BoG moves to sanitise forex market

The Bank of Ghana (BoG) has announced measures to regulate and sanitise the foreign exchange market, improve documentation requirements, reduce demand pressures, and clamp down on illegal operators and unauthorised advertising

The regulator in collaboration with the Ghana Association of Banks has streamlined documentation requirements for foreign payments, reducing incentives for informal market activities.

To address high demand pressures, the BoG has directly absorbed foreign exchange needs of select corporate institutions, resulting in reduced pipeline demand from commercial banks.

Addressing journalists at a press briefing in Accra on Monday, Governor of the Bank , Dr Ernest Addison said “the Bank is aware of illegal operators in the market and is working with the Financial Intelligence Centre to sanitise the foreign exchange market.”

He warned that “foreign exchange bureaux will face increased monitoring to ensure compliance with regulatory frameworks.

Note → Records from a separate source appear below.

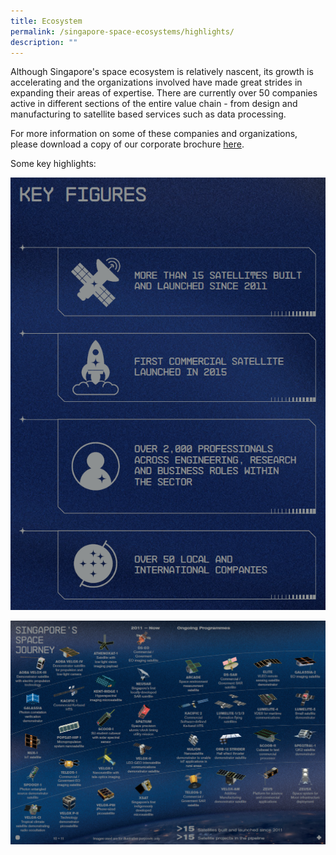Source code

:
 ```yaml
---
title: Ecosystem
permalink: /singapore-space-ecosystems/highlights/
description: ""
---
```

Although Singapore's space ecosystem is relatively nascent, its growth is accelerating and the organizations involved have made great strides in expanding their areas of expertise. There are currently over 50 companies active in different sections of the entire value chain -  from design and manufacturing to satellite based services such as data processing.

For more information on some of these companies and organizations, please download a copy of our corporate brochure [here](/about-us/brochure/).

Some key highlights:

![Ecosystem highlight 1](/images/Space%20Ecosystem%20Highlight%201.png)

![Ecosystem Highlight 2](/images/Space%20Ecosystem%20Highlight%202.png)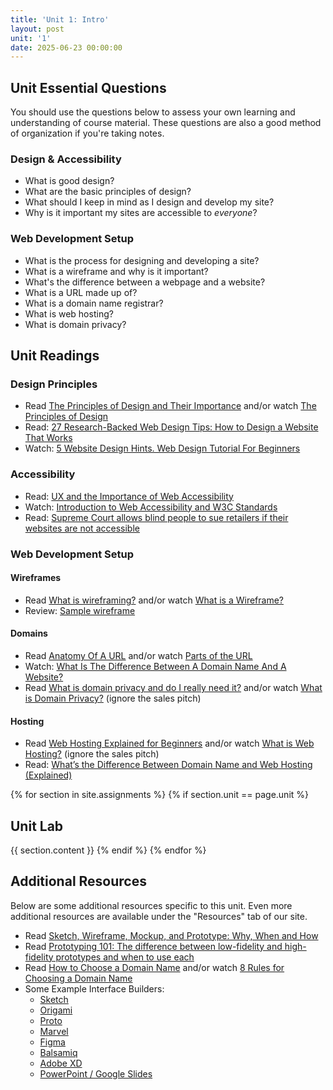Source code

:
 ```yaml
---
title: 'Unit 1: Intro'
layout: post
unit: '1'
date: 2025-06-23 00:00:00
---
```


## Unit Essential Questions
You should use the questions below to assess your own learning and understanding of course material. These questions are also a good method of organization if you're taking notes.

### Design & Accessibility
- What is good design?
- What are the basic principles of design?
- What should I keep in mind as I design and develop my site?
- Why is it important my sites are accessible to *everyone*?

### Web Development Setup 
- What is the process for designing and developing a site?
- What is a wireframe and why is it important?
- What's the difference between a webpage and a website?
- What is a URL made up of?
- What is a domain name registrar?
- What is web hosting?
- What is domain privacy?


## Unit Readings
### Design Principles
- Read [The Principles of Design and Their Importance](https://www.toptal.com/designers/ui/principles-of-design)
 and/or watch [The Principles of Design](https://www.youtube.com/watch?v=ZK86XQ1iFVs)
- Read: [27 Research-Backed Web Design Tips: How to Design a Website That Works](https://www.orbitmedia.com/blog/web-design-tips/)
- Watch: [5 Website Design Hints. Web Design Tutorial For Beginners](https://www.youtube.com/watch?v=j2G1IUpRiPY)

### Accessibility
- Read: [UX and the Importance of Web Accessibility](https://www.toptal.com/designers/ui/importance-web-accessibility)
- Watch: [Introduction to Web Accessibility and W3C Standards](https://www.youtube.com/watch?v=20SHvU2PKsM)
- Read: [Supreme Court allows blind people to sue retailers if their websites are not accessible](https://www.latimes.com/politics/story/2019-10-07/blind-person-dominos-ada-supreme-court-disabled)


### Web Development Setup 
#### Wireframes
- Read [What is wireframing?](https://www.experienceux.co.uk/faqs/what-is-wireframing/) and/or watch [What is a Wireframe?](https://www.youtube.com/watch?v=T0vt3nLZKks)
- Review: [Sample wireframe](https://justcoded.com/wp-content/uploads/2019/02/difference-between-mockups-wireframes-and-prototypes.png)

#### Domains
- Read [Anatomy Of A URL](https://web.archive.org/web/20240615100723/https://websitebuilders.com/how-to/web-at-a-glance/url-anatomy/) and/or watch [Parts of the URL](https://www.youtube.com/watch?v=3ytQJvqzKu8)
- Watch: [What Is The Difference Between A Domain Name And A Website?](https://www.youtube.com/watch?v=BVoxVX__AdU)
- Read [What is domain privacy and do I really need it?](https://hostpapa.blog/security/domain-privacy-really-need/) and/or watch [What is Domain Privacy?](https://www.youtube.com/watch?v=UTcf0ryy3F0) (ignore the sales pitch)

#### Hosting
- Read [Web Hosting Explained for Beginners](https://www.hostinger.com/tutorials/what-is-web-hosting/) and/or watch [What is Web Hosting?](https://www.youtube.com/watch?v=qaMf4hHR2hg) (ignore the sales pitch)
- Read: [What’s the Difference Between Domain Name and Web Hosting (Explained)](https://www.wpbeginner.com/beginners-guide/whats-the-difference-between-domain-name-and-web-hosting-explained/)


{% for section in site.assignments %}
{% if section.unit == page.unit %}
## Unit Lab
{{ section.content }}
{% endif %}
{% endfor %}

## Additional Resources
Below are some additional resources specific to this unit. Even more additional resources are available under the "Resources" tab of our site.

- Read [Sketch, Wireframe, Mockup, and Prototype: Why, When and How](https://uxplanet.org/sketch-wireframe-mockup-and-prototype-why-when-and-how-29a25b3157c4)
- Read [Prototyping 101: The difference between low-fidelity and high-fidelity prototypes and when to use each](https://blog.adobe.com/en/publish/2017/11/29/prototyping-difference-low-fidelity-high-fidelity-prototypes-use)
- Read [How to Choose a Domain Name](https://websitesetup.org/choose-domain-name/) and/or watch [8 Rules for Choosing a Domain Name](https://www.youtube.com/watch?v=8r4Z3PizZ9g)
- Some Example Interface Builders:
	- [Sketch](https://www.sketch.com)
	- [Origami](https://origami.design)
	- [Proto](http://proto.io)
	- [Marvel](https://marvelapp.com)
	- [Figma](http://figma.com)
	- [Balsamiq](https://balsamiq.com)
	- [Adobe XD](https://www.adobe.com/products/xd/learn/get-started/what-is-adobe-xd-used-for.html)
	- [PowerPoint / Google Slides](https://medium.com/@keynotopia/how-to-use-powerpoint-as-a-ui-prototyping-tool-cca0491b2be5)

<!-- FEEDBACK

For what could use improvement, we had resources on what to use for wireframing but there were no resources on how best to use them. I think because of this, most people would resort to hand-drawn wireframes as they would spend time learning how to use the suggested wireframing tools.
	For the assignment, I think directing us towards a certain wireframing tool or quickly highlighting differences between tools may have been helpful.

there was a lot of information and I think one unifying paragraph/page could've helped synthesize it

More concrete wireframe examples

I would have appreciated more concrete/direct resources to aid with the lab, as I feel like effective wireframing is perhaps not as intuitive as is implied by the current resources. Maybe a recorded demo of doing partial wireframing would be helpful, showing how some common tools are used and some frequently occurring challenges people encounter when wireframing.

The content on web hosting / domains felt a little too surface-level to be useful. I know it's not the focus of the course, but I would've appreciated more details (or at least links to more details).

a FAQ-type sections to address commonly-asked questions which may help for future iterations of the class.

timeline / ETA for completion 

I think it would be cool if there was a bookmark list or table of contents in the lecture so that we knew what each part of the video entailed and we can go to those parts for future reference.

Another suggestion that I have is how in the recorded lecture, it would be especially helpful if there could be a demo similar to what we'll do for the unit lab. For instance, demoing how wireframes are drawn and connected between each other would allow me to have a better understanding of what to do and get out of the labs for each unit.
-->

<!-- ### Testing Accessibility

- How can I ensure my sites are accessible to everyone?

- Read: [The 6 Simplest Web Accessibility Tests Anyone Can Do](https://karlgroves.com/2013/09/05/the-6-simplest-web-accessibility-tests-anyone-can-do)
- Watch: [How I do an accessibility check -- A11ycasts #11](https://www.youtube.com/watch?v=cOmehxAU_4s)
- Check out [W3C's Markup Validation Service](http://validator.w3.org/) -->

All bureaux advertising rates outside their premises or on social media must cease immediately. A task force has been established to monitor bureaux and ensure compliance.”

Dr Ernest Addison is Governor of the Bank of Ghana

Dr Addison explained that the exchange rate pressures witnessed in recent weeks reflecedt a weakening of the current account surplus, due to higher import demand and lower export revenue, especially a sharp fall in cocoa export earnings.

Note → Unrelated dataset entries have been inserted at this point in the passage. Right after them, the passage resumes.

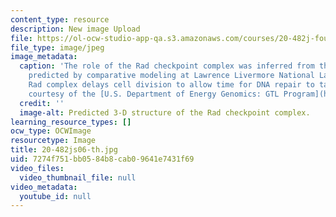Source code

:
 ```yaml
---
content_type: resource
description: New image Upload
file: https://ol-ocw-studio-app-qa.s3.amazonaws.com/courses/20-482j-foundations-of-algorithms-and-computational-techniques-in-systems-biology-spring-2006/7274f751bb0584b8cab09641e7431f69_20-482js06-th.jpg
file_type: image/jpeg
image_metadata:
  caption: 'The role of the Rad checkpoint complex was inferred from the 3-D structure
    predicted by comparative modeling at Lawrence Livermore National Laboratory. The
    Rad complex delays cell division to allow time for DNA repair to take place. (Image
    courtesy of the [U.S. Department of Energy Genomics: GTL Program](http://doegenomestolife.org/).)'
  credit: ''
  image-alt: Predicted 3-D structure of the Rad checkpoint complex.
learning_resource_types: []
ocw_type: OCWImage
resourcetype: Image
title: 20-482js06-th.jpg
uid: 7274f751-bb05-84b8-cab0-9641e7431f69
video_files:
  video_thumbnail_file: null
video_metadata:
  youtube_id: null
---
```

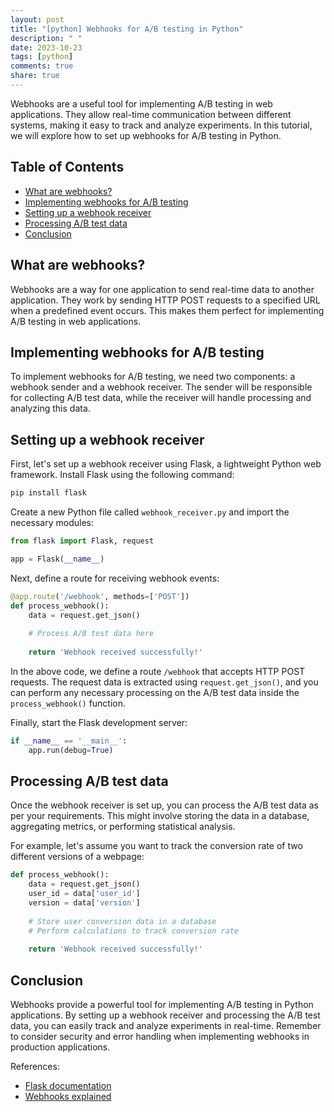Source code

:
 ```yaml
---
layout: post
title: "[python] Webhooks for A/B testing in Python"
description: " "
date: 2023-10-23
tags: [python]
comments: true
share: true
---
```


Webhooks are a useful tool for implementing A/B testing in web applications. They allow real-time communication between different systems, making it easy to track and analyze experiments. In this tutorial, we will explore how to set up webhooks for A/B testing in Python.

## Table of Contents
- [What are webhooks?](#what-are-webhooks)
- [Implementing webhooks for A/B testing](#implementing-webhooks-for-ab-testing)
- [Setting up a webhook receiver](#setting-up-a-webhook-receiver)
- [Processing A/B test data](#processing-ab-test-data)
- [Conclusion](#conclusion)

## What are webhooks?

Webhooks are a way for one application to send real-time data to another application. They work by sending HTTP POST requests to a specified URL when a predefined event occurs. This makes them perfect for implementing A/B testing in web applications.

## Implementing webhooks for A/B testing

To implement webhooks for A/B testing, we need two components: a webhook sender and a webhook receiver. The sender will be responsible for collecting A/B test data, while the receiver will handle processing and analyzing this data.

## Setting up a webhook receiver

First, let's set up a webhook receiver using Flask, a lightweight Python web framework. Install Flask using the following command:

```python
pip install flask
```

Create a new Python file called `webhook_receiver.py` and import the necessary modules:

```python
from flask import Flask, request

app = Flask(__name__)
```

Next, define a route for receiving webhook events:

```python
@app.route('/webhook', methods=['POST'])
def process_webhook():
    data = request.get_json()
    
    # Process A/B test data here
    
    return 'Webhook received successfully!'
```

In the above code, we define a route `/webhook` that accepts HTTP POST requests. The request data is extracted using `request.get_json()`, and you can perform any necessary processing on the A/B test data inside the `process_webhook()` function.

Finally, start the Flask development server:

```python
if __name__ == '__main__':
    app.run(debug=True)
```

## Processing A/B test data

Once the webhook receiver is set up, you can process the A/B test data as per your requirements. This might involve storing the data in a database, aggregating metrics, or performing statistical analysis.

For example, let's assume you want to track the conversion rate of two different versions of a webpage:

```python
def process_webhook():
    data = request.get_json()
    user_id = data['user_id']
    version = data['version']
    
    # Store user conversion data in a database
    # Perform calculations to track conversion rate
    
    return 'Webhook received successfully!'
```

## Conclusion

Webhooks provide a powerful tool for implementing A/B testing in Python applications. By setting up a webhook receiver and processing the A/B test data, you can easily track and analyze experiments in real-time. Remember to consider security and error handling when implementing webhooks in production applications.

References:
- [Flask documentation](https://flask.palletsprojects.com/)
- [Webhooks explained](https://stripe.com/blog/webhooks-explained)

“The foreign exchange market pressures also reflect robust public spending on IPP arrears payment, and capital expenditure outlays. There are also indications of increased pressures from importers diverting foreign exchange demand requirements into informal markets, increasing speculative demand for foreign exchange,” he added.

The BoG also urged caution on pronouncements that weaken confidence in the local economy, particularly in this election year.

Dr Adison announced that the Bank’s Monetary Policy Committee had kept the policy rate at 29 percent. Dr. Ernest Addison noted that the committee took the decision to help keep inflation stable.

He explained that the latest forecast shows a slightly elevated inflation profile on account of recent exchange rate pressures and adjustments in transportation fares.

According to Dr. Addison, the projections showed that inflation will remain within the monetary policy consultation clause of 13-17 percent at the end of the year.

“These forecasts are contingent on sustaining the tight monetary policy stance, including aggressive liquidity management operations. Given these considerations, the committee decided to maintain the Monetary Policy Rate at 29.0 percent”, he said.

On the macroeconomic front,  Dr Addison noted that policies aligned with the IMF-supported programme, but emphasized the need to prevent currency depreciation from influencing pricing behaviour and inflation expectations.

Ghana’s strong reserve build-up, disinflation process, fiscal policy consolidation, positive current account balances, and progress on external debt restructuring had created buffers to support the exchange rate.